> Exercise prompt: For the entries below, repeat exactly each line starting with the one that contains "21.Sunni['suni:]:n. 〈伊斯兰〉逊尼派教徒" and going on through the one that contains "44.MP[]:国会议员, 下院议员 [计]", and no others.

> Supplied records:
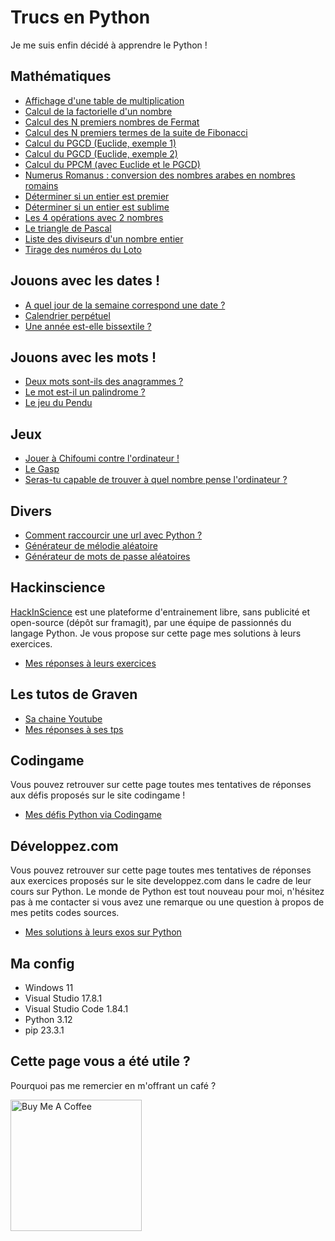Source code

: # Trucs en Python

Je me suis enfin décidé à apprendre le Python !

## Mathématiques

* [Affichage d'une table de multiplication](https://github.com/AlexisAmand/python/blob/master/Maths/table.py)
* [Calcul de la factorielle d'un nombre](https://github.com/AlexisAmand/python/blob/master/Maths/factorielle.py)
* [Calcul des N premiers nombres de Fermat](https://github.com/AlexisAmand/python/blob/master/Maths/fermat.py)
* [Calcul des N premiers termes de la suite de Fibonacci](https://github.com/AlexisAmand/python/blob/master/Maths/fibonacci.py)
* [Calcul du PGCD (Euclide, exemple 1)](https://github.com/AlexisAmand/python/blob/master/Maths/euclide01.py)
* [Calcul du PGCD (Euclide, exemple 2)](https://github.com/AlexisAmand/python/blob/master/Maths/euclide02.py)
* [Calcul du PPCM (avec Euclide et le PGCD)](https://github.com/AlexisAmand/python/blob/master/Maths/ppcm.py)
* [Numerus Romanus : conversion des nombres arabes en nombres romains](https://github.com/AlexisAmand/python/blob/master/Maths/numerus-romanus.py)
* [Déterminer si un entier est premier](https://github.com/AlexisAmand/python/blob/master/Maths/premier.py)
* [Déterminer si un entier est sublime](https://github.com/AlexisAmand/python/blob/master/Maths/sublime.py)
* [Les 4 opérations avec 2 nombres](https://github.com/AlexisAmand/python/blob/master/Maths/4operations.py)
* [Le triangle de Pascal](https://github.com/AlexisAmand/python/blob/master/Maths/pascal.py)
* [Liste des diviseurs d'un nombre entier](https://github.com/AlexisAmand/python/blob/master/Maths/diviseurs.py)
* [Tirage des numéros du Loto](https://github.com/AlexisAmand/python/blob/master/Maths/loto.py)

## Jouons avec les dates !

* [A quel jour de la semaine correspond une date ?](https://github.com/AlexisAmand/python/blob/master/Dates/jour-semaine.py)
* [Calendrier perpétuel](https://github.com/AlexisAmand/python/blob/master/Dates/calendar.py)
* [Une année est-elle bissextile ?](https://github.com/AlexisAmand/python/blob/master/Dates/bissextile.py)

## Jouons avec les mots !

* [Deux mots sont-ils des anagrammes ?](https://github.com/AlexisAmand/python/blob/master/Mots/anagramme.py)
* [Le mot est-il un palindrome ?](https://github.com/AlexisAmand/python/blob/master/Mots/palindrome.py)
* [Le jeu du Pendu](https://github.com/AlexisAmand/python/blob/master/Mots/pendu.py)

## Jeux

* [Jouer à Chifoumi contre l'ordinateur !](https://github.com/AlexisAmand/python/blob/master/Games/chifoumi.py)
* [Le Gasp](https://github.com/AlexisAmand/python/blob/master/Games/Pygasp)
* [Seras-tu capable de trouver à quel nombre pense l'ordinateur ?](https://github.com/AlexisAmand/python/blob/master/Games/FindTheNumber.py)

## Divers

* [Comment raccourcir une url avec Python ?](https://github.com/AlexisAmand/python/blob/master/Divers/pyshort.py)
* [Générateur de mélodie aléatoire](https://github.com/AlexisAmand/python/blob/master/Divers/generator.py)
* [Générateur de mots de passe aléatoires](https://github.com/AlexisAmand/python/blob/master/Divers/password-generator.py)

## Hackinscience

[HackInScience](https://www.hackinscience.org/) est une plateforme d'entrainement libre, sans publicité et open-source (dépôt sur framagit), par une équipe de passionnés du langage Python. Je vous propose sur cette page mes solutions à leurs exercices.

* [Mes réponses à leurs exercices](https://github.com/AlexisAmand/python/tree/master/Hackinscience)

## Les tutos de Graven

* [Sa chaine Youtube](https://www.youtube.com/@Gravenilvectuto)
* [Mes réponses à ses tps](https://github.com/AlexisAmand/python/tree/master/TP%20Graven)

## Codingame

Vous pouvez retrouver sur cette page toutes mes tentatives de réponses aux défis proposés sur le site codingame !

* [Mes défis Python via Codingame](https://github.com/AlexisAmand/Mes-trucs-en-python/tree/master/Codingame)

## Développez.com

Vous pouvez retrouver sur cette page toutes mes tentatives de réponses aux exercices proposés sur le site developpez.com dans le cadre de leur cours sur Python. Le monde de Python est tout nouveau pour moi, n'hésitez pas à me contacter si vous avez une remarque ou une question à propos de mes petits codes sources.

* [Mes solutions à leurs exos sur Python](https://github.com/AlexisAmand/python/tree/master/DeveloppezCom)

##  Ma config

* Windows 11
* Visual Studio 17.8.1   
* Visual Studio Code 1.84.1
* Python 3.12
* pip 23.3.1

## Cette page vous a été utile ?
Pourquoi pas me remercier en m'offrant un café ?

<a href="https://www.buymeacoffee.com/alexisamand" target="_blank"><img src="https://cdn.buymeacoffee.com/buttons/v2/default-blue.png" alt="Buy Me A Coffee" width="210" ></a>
* * *
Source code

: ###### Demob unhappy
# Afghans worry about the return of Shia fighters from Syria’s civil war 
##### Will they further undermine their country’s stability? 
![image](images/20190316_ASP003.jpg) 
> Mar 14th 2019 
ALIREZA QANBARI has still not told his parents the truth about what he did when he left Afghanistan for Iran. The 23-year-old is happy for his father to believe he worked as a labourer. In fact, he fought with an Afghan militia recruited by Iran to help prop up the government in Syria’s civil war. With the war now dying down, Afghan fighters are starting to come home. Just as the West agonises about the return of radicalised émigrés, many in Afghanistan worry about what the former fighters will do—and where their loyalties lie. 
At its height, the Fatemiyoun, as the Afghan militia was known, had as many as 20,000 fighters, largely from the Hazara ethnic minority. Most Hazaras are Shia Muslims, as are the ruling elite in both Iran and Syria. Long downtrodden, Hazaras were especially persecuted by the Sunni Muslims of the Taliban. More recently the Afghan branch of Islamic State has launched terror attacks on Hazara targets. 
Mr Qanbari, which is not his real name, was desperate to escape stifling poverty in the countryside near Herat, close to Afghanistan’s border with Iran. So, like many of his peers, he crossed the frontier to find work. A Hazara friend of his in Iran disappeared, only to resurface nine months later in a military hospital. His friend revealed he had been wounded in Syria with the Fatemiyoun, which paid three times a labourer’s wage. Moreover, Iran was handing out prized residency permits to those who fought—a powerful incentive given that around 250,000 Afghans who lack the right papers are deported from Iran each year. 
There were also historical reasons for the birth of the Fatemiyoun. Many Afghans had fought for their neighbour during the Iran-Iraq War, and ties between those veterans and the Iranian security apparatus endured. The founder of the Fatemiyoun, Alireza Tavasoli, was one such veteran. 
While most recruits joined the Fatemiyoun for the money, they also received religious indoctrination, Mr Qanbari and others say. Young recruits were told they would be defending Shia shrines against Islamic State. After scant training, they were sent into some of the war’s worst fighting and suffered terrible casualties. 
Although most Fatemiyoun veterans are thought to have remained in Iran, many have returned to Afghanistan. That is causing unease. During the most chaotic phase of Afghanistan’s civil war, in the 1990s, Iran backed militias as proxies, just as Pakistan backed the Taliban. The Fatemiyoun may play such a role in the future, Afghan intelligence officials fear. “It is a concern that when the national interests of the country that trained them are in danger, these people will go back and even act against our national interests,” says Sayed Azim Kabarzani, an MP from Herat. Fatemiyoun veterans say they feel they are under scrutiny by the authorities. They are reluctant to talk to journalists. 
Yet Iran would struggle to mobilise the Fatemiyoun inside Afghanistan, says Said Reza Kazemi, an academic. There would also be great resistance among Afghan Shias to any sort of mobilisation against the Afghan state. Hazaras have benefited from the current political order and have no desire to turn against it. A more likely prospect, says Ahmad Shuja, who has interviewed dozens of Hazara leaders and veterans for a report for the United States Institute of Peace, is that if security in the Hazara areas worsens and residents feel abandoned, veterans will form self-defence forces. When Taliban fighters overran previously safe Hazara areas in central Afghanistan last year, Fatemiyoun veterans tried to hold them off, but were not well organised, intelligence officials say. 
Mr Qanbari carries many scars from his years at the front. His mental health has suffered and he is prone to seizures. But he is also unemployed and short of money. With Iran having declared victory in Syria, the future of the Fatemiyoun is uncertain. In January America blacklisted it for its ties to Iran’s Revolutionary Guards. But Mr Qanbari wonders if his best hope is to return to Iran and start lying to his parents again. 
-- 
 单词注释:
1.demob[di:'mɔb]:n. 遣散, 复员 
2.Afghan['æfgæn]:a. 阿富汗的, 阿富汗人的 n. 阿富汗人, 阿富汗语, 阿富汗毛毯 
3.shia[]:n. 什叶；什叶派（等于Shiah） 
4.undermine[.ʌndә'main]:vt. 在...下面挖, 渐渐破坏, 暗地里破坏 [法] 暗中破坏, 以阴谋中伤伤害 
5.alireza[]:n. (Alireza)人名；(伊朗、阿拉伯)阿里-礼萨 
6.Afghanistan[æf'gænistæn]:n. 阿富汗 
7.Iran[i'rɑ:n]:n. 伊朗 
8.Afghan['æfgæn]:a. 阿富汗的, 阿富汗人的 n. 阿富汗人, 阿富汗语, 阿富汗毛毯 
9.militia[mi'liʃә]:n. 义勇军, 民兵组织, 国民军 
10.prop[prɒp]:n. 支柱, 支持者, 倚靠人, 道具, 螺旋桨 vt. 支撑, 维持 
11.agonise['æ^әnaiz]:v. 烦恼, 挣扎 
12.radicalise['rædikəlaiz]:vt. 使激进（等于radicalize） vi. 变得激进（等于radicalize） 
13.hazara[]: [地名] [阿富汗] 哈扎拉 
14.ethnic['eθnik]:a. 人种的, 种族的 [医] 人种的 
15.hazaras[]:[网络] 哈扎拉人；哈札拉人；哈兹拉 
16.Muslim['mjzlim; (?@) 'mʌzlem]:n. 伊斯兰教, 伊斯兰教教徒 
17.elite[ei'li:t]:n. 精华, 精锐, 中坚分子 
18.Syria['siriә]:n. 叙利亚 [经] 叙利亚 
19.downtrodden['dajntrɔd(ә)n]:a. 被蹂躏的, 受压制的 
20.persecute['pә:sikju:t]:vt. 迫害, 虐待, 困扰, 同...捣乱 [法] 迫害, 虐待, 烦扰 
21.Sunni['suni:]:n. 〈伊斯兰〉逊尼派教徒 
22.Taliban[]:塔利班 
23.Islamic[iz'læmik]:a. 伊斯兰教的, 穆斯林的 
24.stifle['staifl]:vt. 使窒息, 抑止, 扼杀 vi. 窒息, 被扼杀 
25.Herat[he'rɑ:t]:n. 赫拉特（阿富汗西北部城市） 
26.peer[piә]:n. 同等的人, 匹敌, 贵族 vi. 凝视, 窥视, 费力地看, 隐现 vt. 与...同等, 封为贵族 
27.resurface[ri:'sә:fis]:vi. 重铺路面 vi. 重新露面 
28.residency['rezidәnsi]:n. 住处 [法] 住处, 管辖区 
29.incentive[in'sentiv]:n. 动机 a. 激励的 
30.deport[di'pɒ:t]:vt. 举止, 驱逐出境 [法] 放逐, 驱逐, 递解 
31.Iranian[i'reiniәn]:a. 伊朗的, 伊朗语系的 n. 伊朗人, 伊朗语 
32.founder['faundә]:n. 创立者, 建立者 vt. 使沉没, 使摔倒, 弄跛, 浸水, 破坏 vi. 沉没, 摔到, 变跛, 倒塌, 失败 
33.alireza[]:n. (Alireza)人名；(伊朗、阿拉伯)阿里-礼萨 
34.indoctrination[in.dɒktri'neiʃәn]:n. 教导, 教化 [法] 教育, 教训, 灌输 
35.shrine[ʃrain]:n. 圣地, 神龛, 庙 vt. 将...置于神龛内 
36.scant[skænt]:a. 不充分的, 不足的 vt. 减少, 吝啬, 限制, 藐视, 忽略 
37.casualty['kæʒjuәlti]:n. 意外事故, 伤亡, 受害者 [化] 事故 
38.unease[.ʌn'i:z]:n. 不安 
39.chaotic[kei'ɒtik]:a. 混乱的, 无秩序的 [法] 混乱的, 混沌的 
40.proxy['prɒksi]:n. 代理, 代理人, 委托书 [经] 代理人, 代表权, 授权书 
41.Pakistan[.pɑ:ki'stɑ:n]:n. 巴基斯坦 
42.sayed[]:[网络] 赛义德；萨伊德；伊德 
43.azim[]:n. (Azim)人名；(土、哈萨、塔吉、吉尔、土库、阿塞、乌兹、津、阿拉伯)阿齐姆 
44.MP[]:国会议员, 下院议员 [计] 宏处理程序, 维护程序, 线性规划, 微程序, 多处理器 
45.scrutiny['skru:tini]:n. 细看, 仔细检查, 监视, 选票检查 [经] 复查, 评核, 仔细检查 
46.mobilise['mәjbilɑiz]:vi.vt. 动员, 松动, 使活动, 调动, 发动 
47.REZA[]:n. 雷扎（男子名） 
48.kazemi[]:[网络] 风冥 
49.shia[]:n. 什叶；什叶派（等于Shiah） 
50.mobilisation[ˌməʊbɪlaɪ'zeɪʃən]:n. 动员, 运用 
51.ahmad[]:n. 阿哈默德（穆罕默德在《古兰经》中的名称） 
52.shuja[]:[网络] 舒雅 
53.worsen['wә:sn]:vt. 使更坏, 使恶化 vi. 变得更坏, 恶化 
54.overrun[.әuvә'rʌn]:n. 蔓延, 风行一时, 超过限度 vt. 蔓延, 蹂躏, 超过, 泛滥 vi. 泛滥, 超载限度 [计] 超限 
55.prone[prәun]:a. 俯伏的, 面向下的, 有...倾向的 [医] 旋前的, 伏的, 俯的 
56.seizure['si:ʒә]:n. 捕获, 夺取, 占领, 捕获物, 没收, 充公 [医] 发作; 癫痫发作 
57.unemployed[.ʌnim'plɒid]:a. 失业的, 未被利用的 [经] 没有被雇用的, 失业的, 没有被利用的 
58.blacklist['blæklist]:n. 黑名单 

--
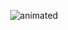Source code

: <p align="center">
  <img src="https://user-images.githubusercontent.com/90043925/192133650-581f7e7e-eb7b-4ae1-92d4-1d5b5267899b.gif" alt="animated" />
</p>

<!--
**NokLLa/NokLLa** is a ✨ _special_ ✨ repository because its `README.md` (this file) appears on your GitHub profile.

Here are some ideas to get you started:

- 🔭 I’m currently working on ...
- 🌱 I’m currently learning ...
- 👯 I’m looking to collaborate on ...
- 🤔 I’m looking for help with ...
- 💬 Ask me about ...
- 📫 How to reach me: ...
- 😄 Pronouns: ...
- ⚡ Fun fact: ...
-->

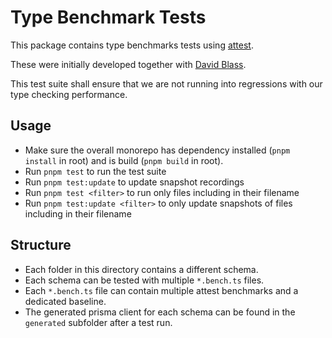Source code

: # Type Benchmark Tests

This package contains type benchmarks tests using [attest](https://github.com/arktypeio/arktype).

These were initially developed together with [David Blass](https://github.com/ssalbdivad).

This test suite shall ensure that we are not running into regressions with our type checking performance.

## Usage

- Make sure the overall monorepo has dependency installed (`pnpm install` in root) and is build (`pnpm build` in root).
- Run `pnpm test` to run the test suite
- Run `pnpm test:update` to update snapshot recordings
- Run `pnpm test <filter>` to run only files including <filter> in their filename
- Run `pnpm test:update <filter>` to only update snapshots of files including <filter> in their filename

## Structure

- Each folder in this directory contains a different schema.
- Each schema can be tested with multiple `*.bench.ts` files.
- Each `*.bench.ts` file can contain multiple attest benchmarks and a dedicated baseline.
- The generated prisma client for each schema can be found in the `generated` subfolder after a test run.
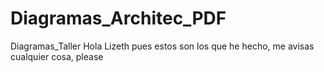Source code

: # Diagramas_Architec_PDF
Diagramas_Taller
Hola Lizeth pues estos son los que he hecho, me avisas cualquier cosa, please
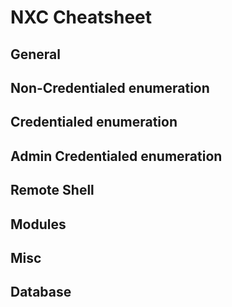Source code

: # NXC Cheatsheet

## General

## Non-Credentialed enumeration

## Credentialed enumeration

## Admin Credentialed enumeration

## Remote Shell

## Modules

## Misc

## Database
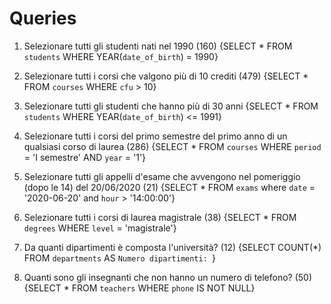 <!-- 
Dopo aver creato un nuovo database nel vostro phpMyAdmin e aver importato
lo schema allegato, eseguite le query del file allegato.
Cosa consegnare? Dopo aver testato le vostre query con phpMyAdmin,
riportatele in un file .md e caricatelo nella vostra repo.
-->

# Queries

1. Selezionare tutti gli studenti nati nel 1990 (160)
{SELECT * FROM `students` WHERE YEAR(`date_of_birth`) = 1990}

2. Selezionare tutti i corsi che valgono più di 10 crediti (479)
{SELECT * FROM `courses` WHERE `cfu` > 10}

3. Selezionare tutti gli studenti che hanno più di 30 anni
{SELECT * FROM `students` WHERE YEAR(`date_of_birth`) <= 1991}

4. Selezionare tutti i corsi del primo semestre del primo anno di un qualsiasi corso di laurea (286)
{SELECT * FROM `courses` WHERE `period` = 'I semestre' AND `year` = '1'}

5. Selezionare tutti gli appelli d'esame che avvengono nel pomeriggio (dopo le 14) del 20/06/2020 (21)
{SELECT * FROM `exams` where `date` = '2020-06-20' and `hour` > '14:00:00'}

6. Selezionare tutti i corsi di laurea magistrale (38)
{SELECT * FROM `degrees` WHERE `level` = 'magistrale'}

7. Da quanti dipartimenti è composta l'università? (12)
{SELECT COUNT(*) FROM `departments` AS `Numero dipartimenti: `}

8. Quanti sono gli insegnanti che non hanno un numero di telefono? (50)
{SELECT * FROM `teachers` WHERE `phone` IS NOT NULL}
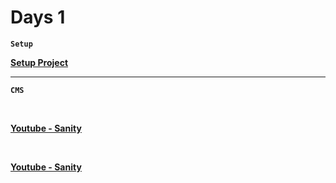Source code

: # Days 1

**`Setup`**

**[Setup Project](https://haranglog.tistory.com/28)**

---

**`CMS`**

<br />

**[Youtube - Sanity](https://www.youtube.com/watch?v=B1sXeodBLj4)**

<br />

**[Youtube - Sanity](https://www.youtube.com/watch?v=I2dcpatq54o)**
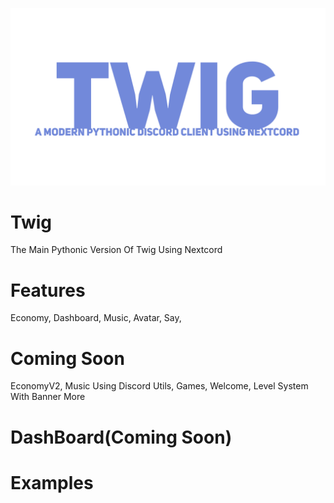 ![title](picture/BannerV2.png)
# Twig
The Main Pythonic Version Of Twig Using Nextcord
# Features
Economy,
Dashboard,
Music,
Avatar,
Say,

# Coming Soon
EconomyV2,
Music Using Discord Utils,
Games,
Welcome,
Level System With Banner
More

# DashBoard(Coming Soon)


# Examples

> Answer:
21.Sunni['suni:]:n. 〈伊斯兰〉逊尼派教徒 
22.Taliban[]:塔利班 
23.Islamic[iz'læmik]:a. 伊斯兰教的, 穆斯林的 
24.stifle['staifl]:vt. 使窒息, 抑止, 扼杀 vi. 窒息, 被扼杀 
25.Herat[he'rɑ:t]:n. 赫拉特（阿富汗西北部城市） 
26.peer[piә]:n. 同等的人, 匹敌, 贵族 vi. 凝视, 窥视, 费力地看, 隐现 vt. 与...同等, 封为贵族 
27.resurface[ri:'sә:fis]:vi. 重铺路面 vi. 重新露面 
28.residency['rezidәnsi]:n. 住处 [法] 住处, 管辖区 
29.incentive[in'sentiv]:n. 动机 a. 激励的 
30.deport[di'pɒ:t]:vt. 举止, 驱逐出境 [法] 放逐, 驱逐, 递解 
31.Iranian[i'reiniәn]:a. 伊朗的, 伊朗语系的 n. 伊朗人, 伊朗语 
32.founder['faundә]:n. 创立者, 建立者 vt. 使沉没, 使摔倒, 弄跛, 浸水, 破坏 vi. 沉没, 摔到, 变跛, 倒塌, 失败 
33.alireza[]:n. (Alireza)人名；(伊朗、阿拉伯)阿里-礼萨 
34.indoctrination[in.dɒktri'neiʃәn]:n. 教导, 教化 [法] 教育, 教训, 灌输 
35.shrine[ʃrain]:n. 圣地, 神龛, 庙 vt. 将...置于神龛内 
36.scant[skænt]:a. 不充分的, 不足的 vt. 减少, 吝啬, 限制, 藐视, 忽略 
37.casualty['kæʒjuәlti]:n. 意外事故, 伤亡, 受害者 [化] 事故 
38.unease[.ʌn'i:z]:n. 不安 
39.chaotic[kei'ɒtik]:a. 混乱的, 无秩序的 [法] 混乱的, 混沌的 
40.proxy['prɒksi]:n. 代理, 代理人, 委托书 [经] 代理人, 代表权, 授权书 
41.Pakistan[.pɑ:ki'stɑ:n]:n. 巴基斯坦 
42.sayed[]:[网络] 赛义德；萨伊德；伊德 
43.azim[]:n. (Azim)人名；(土、哈萨、塔吉、吉尔、土库、阿塞、乌兹、津、阿拉伯)阿齐姆 
44.MP[]:国会议员, 下院议员 [计] 宏处理程序, 维护程序, 线性规划, 微程序, 多处理器 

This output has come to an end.